Insurers reviewing Black Sea ship cover after Russia suspension – sources

By Jonathan Saul

LONDON (Reuters) – Insurers are reviewing whether to freeze cover for any ships willing to sail to Ukraine after Russia said on Monday it will suspend participation in a UN-backed deal that allows the export of grain through a Black Sea safe corridor, sources said.

The agreement, brokered by Turkey last July, aimed to alleviate a global food crisis by allowing Ukrainian grain blocked by the Russia-Ukraine conflict to be exported safely. It will expire at the end of the day on Monday.

“Due to the collapse of the Black Sea corridor deal, most shipowners will now refrain from calling Ukrainian ports,” Christian Vinther Christensen, chief operating officer with Danish shipping group NORDEN told Reuters.

The last ship left Ukraine under the deal on Sunday.

Insurance has been vital to ensure shipments through the corridor and industry sources said the suspension by Russia was being evaluated in terms of whether cover in some form could continue.

“Some underwriters will look to take advantage with a hefty increase in rates. Others will stop offering cover. The (key) question is whether Russia mines the area which would effectively cease any form of cover being offered,” one insurance industry source said.

The Lloyd’s of London insurance market has already placed the Black Sea region on its high-risk list.

“Annual cover remains in place but voyages to listed areas will be assessed individually as and when seen,” Neil Roberts, head of marine and aviation at Lloyd’s Market Association, which represents the interests of all underwriting businesses in Lloyd’s.

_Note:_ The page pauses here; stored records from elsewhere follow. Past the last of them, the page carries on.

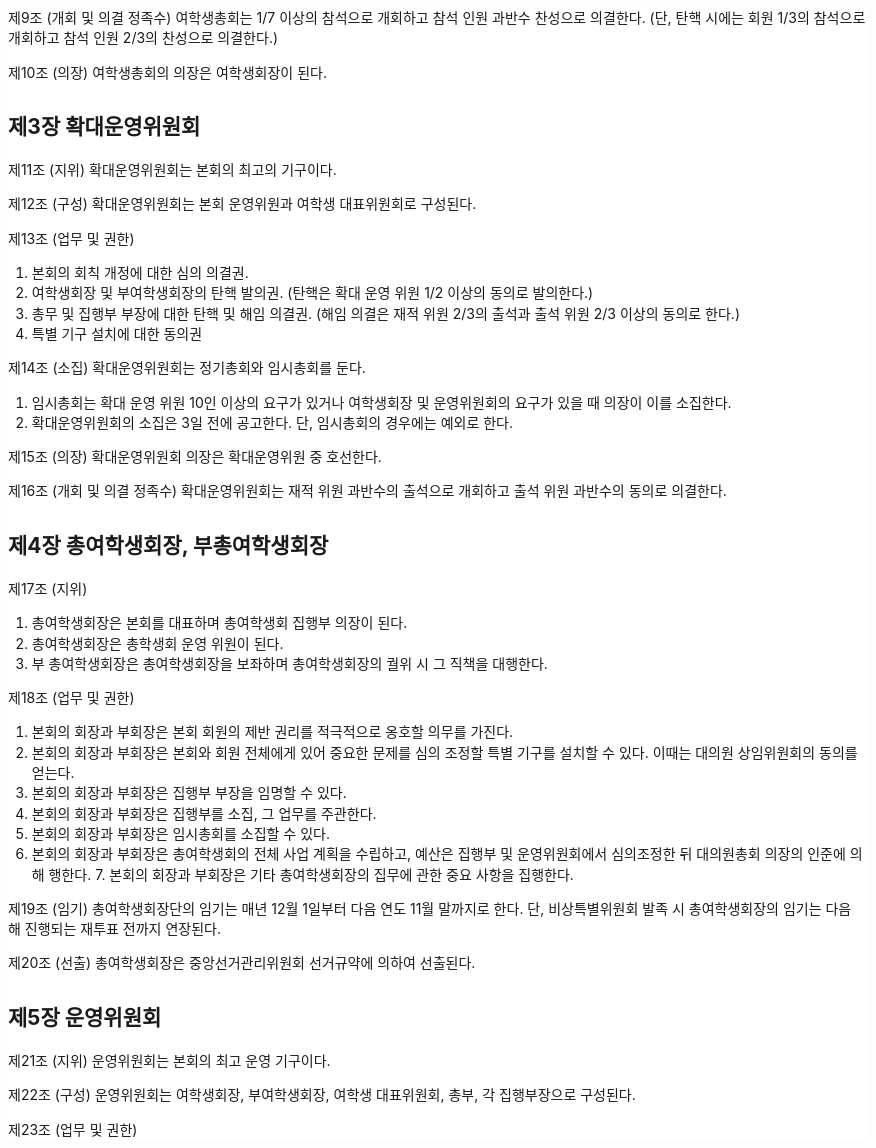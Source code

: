 제9조 \(개회 및 의결 정족수\) 여학생총회는 1/7 이상의 참석으로 개회하고 참석 인원 과반수 찬성으로 의결한다. \(단, 탄핵 시에는 회원 1/3의 참석으로 개회하고 참석 인원 2/3의 찬성으로 의결한다.\)

제10조 \(의장\) 여학생총회의 의장은 여학생회장이 된다.

## 제3장 확대운영위원회

제11조 \(지위\) 확대운영위원회는 본회의 최고의 기구이다.

제12조 \(구성\) 확대운영위원회는 본회 운영위원과 여학생 대표위원회로 구성된다.

제13조 \(업무 및 권한\)

1. 본회의 회칙 개정에 대한 심의 의결권.
2. 여학생회장 및 부여학생회장의 탄핵 발의권. \(탄핵은 확대 운영 위원 1/2 이상의 동의로 발의한다.\)
3. 총무 및 집행부 부장에 대한 탄핵 및 해임 의결권. \(해임 의결은 재적 위원 2/3의 출석과 출석 위원 2/3 이상의 동의로 한다.\)
4. 특별 기구 설치에 대한 동의권

제14조 \(소집\) 확대운영위원회는 정기총회와 임시총회를 둔다.

1. 임시총회는 확대 운영 위원 10인 이상의 요구가 있거나 여학생회장 및 운영위원회의 요구가 있을 때 의장이 이를 소집한다.
2. 확대운영위원회의 소집은 3일 전에 공고한다. 단, 임시총회의 경우에는 예외로 한다.

제15조 \(의장\) 확대운영위원회 의장은 확대운영위원 중 호선한다.

제16조 \(개회 및 의결 정족수\) 확대운영위원회는 재적 위원 과반수의 출석으로 개회하고 출석 위원 과반수의 동의로 의결한다.

## 제4장 총여학생회장, 부총여학생회장

제17조 \(지위\)

1. 총여학생회장은 본회를 대표하며 총여학생회 집행부 의장이 된다.
2. 총여학생회장은 총학생회 운영 위원이 된다.
3. 부 총여학생회장은 총여학생회장을 보좌하며 총여학생회장의 궐위 시 그 직책을 대행한다.

제18조 \(업무 및 권한\)

1. 본회의 회장과 부회장은 본회 회원의 제반 권리를 적극적으로 옹호할 의무를 가진다.
2. 본회의 회장과 부회장은 본회와 회원 전체에게 있어 중요한 문제를 심의 조정할 특별 기구를 설치할 수 있다. 이때는 대의원 상임위원회의 동의를 얻는다.
3. 본회의 회장과 부회장은 집행부 부장을 임명할 수 있다.
4. 본회의 회장과 부회장은 집행부를 소집, 그 업무를 주관한다.
5. 본회의 회장과 부회장은 임시총회를 소집할 수 있다.
6. 본회의 회장과 부회장은 총여학생회의 전체 사업 계획을 수립하고, 예산은 집행부 및 운영위원회에서 심의조정한 뒤 대의원총회 의장의 인준에 의해 행한다. 7. 본회의 회장과 부회장은 기타 총여학생회장의 집무에 관한 중요 사항을 집행한다.

제19조 \(임기\) 총여학생회장단의 임기는 매년 12월 1일부터 다음 연도 11월 말까지로 한다. 단, 비상특별위원회 발족 시 총여학생회장의 임기는 다음 해 진행되는 재투표 전까지 연장된다.

제20조 \(선출\) 총여학생회장은 중앙선거관리위원회 선거규약에 의하여 선출된다.

## 제5장 운영위원회

제21조 \(지위\) 운영위원회는 본회의 최고 운영 기구이다.

제22조 \(구성\) 운영위원회는 여학생회장, 부여학생회장, 여학생 대표위원회, 총부, 각 집행부장으로 구성된다.

제23조 \(업무 및 권한\)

Additional war risk insurance premiums, which are charged when entering the Black Sea area, need to be renewed every seven days. They already cost thousands of dollars and are expected to go up, while shipowners could prove reluctant to allow their vessels to enter a war zone without Russia’s agreement.

“I don’t believe there are many enquiries at the moment as getting an owner to operate on past charter terms without an initiative would be difficult,” another industry source said.

“Danger money hire rates would probably be required, aside from the provision for extra insurance costs.”